In some boilers a portion of the combustion gases, after they leave
the combustion station and their temperature drops, is recirculated
back to the combustion station. In boilers of this type the method
of the present invention can be practiced by adding a
magnesium-containing substance to the combustion products in
advance of the point where recirculation takes place. This not only
constitutes the "cold-end feed," but also, by reason of the
recirculation of a portion of the combustion products back to the
combustion zone, serves in effect to add the magnesium-containing
substance to the fuel oil in the combustion chamber.
By combining the operative use of a magnesium- or
manganese-containing additive at the combustion station with a
magnesium-containing substance at a station having a relatively low
temperature, SO.sub.3 is very substantially removed from the flue
gas, the SO.sub.3 formerly in the gas forming a dry and
non-corrosive powder. Those materials entrained in the flue gas are
generally rendered non-acidic, thus preventing damage to paint
surfaces, equipment and other objects in areas surrounding the
combustion plant. The visible plume from the stacks is often
reduced, and the acridity of the odor from the stacks is minimized.
The effectiveness of soot blowers and stack collectors, when
employed, is enhanced, the overall fallout from stack gases is
localized and the possibility of plume "hang-up" in the effect of
an atmospheric inversion is minimized.
With many fuels it is preferred that the combustion chamber
additive be a manganese-containing substance. Such a substance
reduces the amount of carbon in the fly ash because manganese is
known to be a carbon-destroying catalyst. This in itself is an
advantage, since wet carbon leaving the boiler tends to absorb
SO.sub.3. Moreover, the presence of manganese tends to cause the
formation of SO.sub.2 rather than SO.sub.3. The addition of the
magnesium-containing substance thereafter in the low temperature
zone is effective to remove virtually all of the SO.sub.3 which
does form in the boiler.
To the accomplishment of the above, and to such other objects as
may hereinafter appear, the present invention relates to a method
of improving the effects of fuel combustion, as defined in the
appended claims and as described in this specification, taken
together with the accompanying drawings, in which
FIG. 1 is a schematic representation of an exemplary fuel-burning
boiler installation of the non-recirculating type; and
FIG. 2 is a schematic representation of an exemplary fuel-burning
boiler installation in which a portion of the products of
combustion are recirculated back to the combustion chamber.
The illustrations are provided simply for purposes of facilitating
explanation of the process of the present invention. The
illustrated boiler arrangements per se form no part of the present
invention, are not novel in and of themselves, and are merely
exemplary of many different types of constructions and arrangements
with which the process of the present invention can be practiced.

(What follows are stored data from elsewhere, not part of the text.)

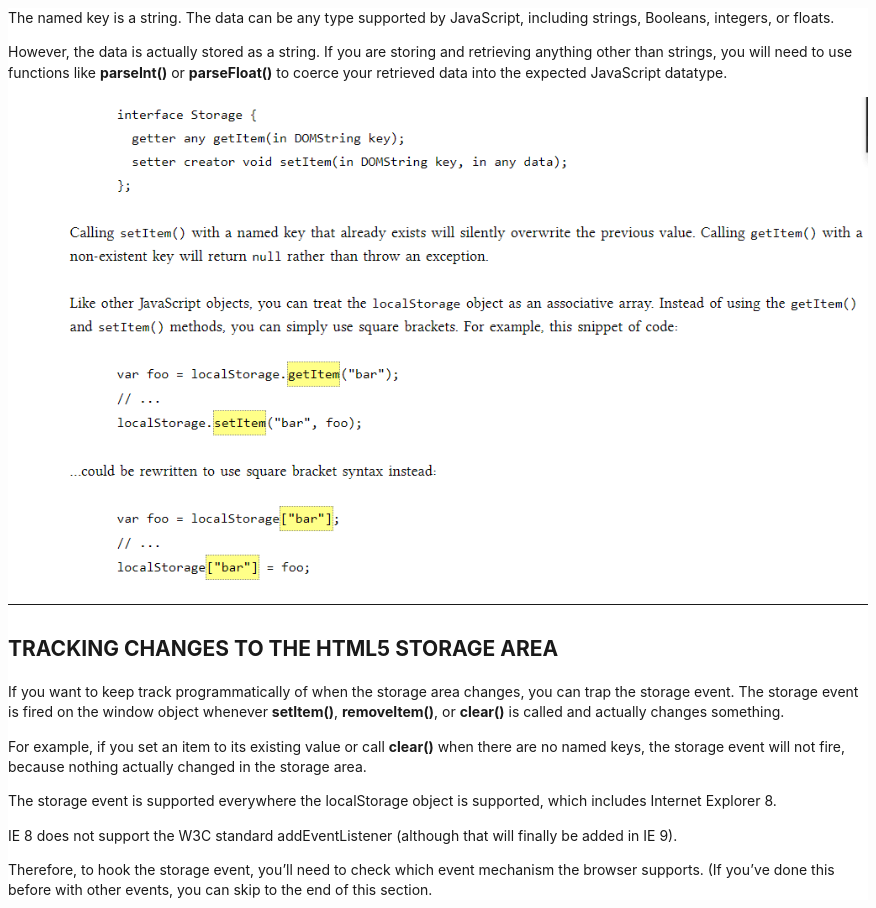  The named key is a string. The data can be any type supported by JavaScript, including strings, Booleans, integers, or floats.
 
  However, the data is actually stored as a string. If you are storing and retrieving anything other than strings, you will need to use functions like **parseInt()** or **parseFloat()** to coerce your retrieved data into the expected JavaScript datatype.

![cl134](img/class134.PNG)

-----------

## TRACKING CHANGES TO THE HTML5 STORAGE AREA

If you want to keep track programmatically of when the storage area changes, you can trap the storage event.
 The storage event is fired on the window object whenever **setItem()**, **removeItem()**, or **clear()** is called and actually changes something.

  For example, if you set an item to its existing value or call **clear()** when there are no named keys, the storage event will not fire, because nothing actually changed in the storage area.

The storage event is supported everywhere the localStorage object is supported, which includes Internet Explorer 8.

IE 8 does not support the W3C standard addEventListener (although that will finally be added in IE 9).

 Therefore, to hook the storage event, you’ll need to check which event mechanism the browser supports. (If you’ve done this before with other events, you can skip to the end of this section.
 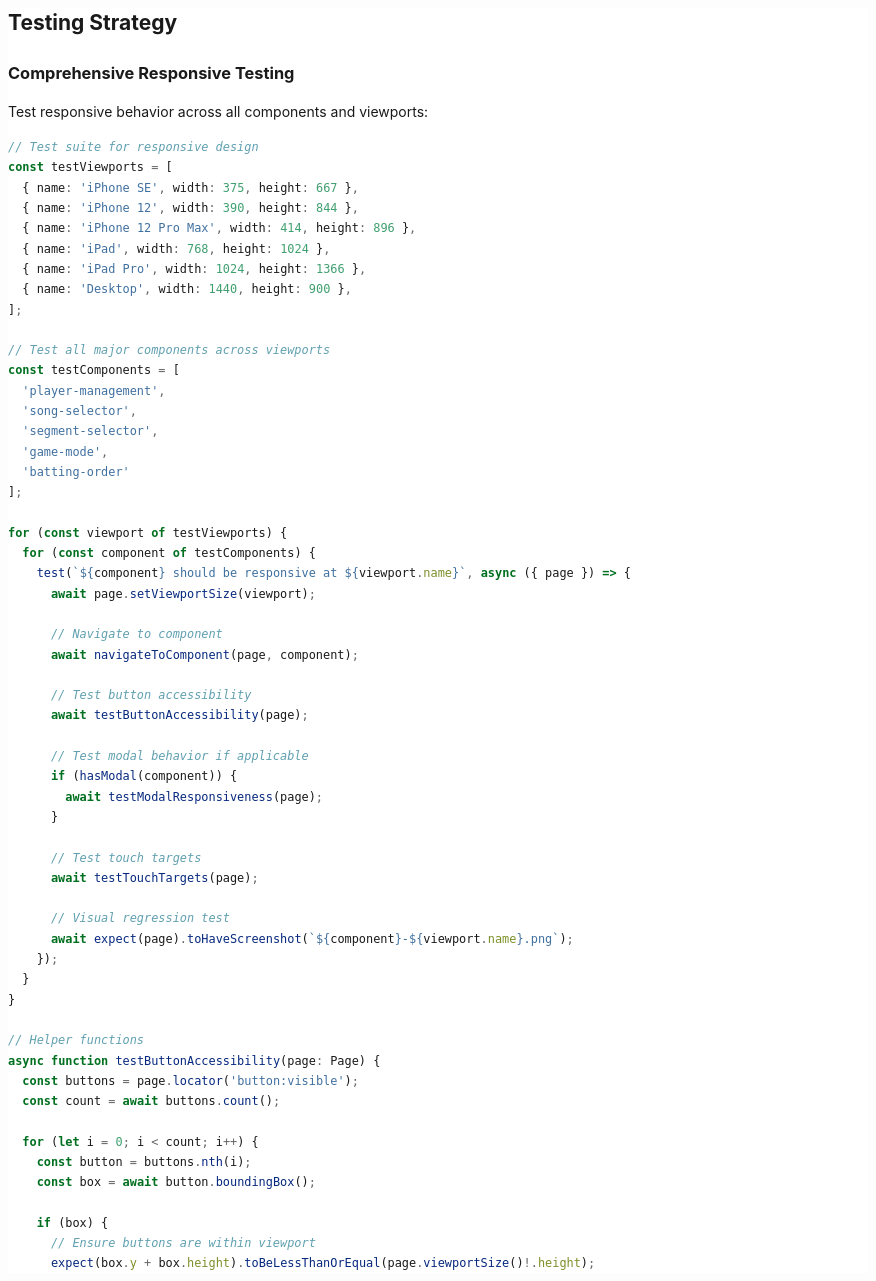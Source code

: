 ## Testing Strategy

### Comprehensive Responsive Testing

Test responsive behavior across all components and viewports:

```typescript
// Test suite for responsive design
const testViewports = [
  { name: 'iPhone SE', width: 375, height: 667 },
  { name: 'iPhone 12', width: 390, height: 844 },
  { name: 'iPhone 12 Pro Max', width: 414, height: 896 },
  { name: 'iPad', width: 768, height: 1024 },
  { name: 'iPad Pro', width: 1024, height: 1366 },
  { name: 'Desktop', width: 1440, height: 900 },
];

// Test all major components across viewports
const testComponents = [
  'player-management',
  'song-selector',
  'segment-selector', 
  'game-mode',
  'batting-order'
];

for (const viewport of testViewports) {
  for (const component of testComponents) {
    test(`${component} should be responsive at ${viewport.name}`, async ({ page }) => {
      await page.setViewportSize(viewport);
      
      // Navigate to component
      await navigateToComponent(page, component);
      
      // Test button accessibility
      await testButtonAccessibility(page);
      
      // Test modal behavior if applicable
      if (hasModal(component)) {
        await testModalResponsiveness(page);
      }
      
      // Test touch targets
      await testTouchTargets(page);
      
      // Visual regression test
      await expect(page).toHaveScreenshot(`${component}-${viewport.name}.png`);
    });
  }
}

// Helper functions
async function testButtonAccessibility(page: Page) {
  const buttons = page.locator('button:visible');
  const count = await buttons.count();
  
  for (let i = 0; i < count; i++) {
    const button = buttons.nth(i);
    const box = await button.boundingBox();
    
    if (box) {
      // Ensure buttons are within viewport
      expect(box.y + box.height).toBeLessThanOrEqual(page.viewportSize()!.height);
```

Since the process of the present invention involves introducing
additives at different stations in the boiler, and particularly at
a high temperature station such as the combustion chamber and at a
low temperature station downstream of the combustion chamber, some
appreciation of the general arrangement of boiler systems is of
assistance in understanding the process of the present invention
and the results achieved thereby, and it is for that reason that
FIGS. 1 and 2 are here presented.
FIG. 1 represents a particular boiler installation where no
recirculation of the products of combustion takes place. An
appropriate fuel, such as fuel oil, coal or combustible gas, is
introduced into the furnace 1 in any appropriate manner as through
burner guns 24 in the case of fuel oil. Air, preferably heated, is
supplied to the furnace in any appropriate manner to combine with
the fuel. Combustion of the fuel takes place in the furnace 1, the
portion of the heat energy produced by that combustion being
transmitted to the tubes (not shown) covering the furnace walls,
thus converting the water in those tubes to steam. Combustion of
the hot gas may be completed by means of the addition thereto of
secondary heated air from the heated air duct 21, air being
supplied to that duct by air inlet 16, blower 17, air duct 18, air
preheater 19 and air ducts 20 and 21. The products of combustion
then pass through the platen superheater 2 and reheater 3, pendant
superheater 4, and the horizontal superheater 5. When the
combustion products leave the horizontal superheater 5 their
temperature, which in the furnace 1 was about
2,400.degree.-2,800.degree. F, has been reduced to
800.degree.-900.degree. F. The products of combustion then flow
through the economizer 6 which preheats the water entering the
steam-producing tubes inside the furnace 1. The products of
combustion then flow into the gas duct 7 at a temperature of
650.degree.-700.degree. F. They then flow through duct 8 and air
heater 9, the air heater 9 tending to transfer the heat from the
exiting gases to the air preheater 19. At this point the
temperature of the products of combustion is approximately
300.degree. F. The products of combustion then flow through duct 10
and precipitators 11 where ash is removed from the stream of gas.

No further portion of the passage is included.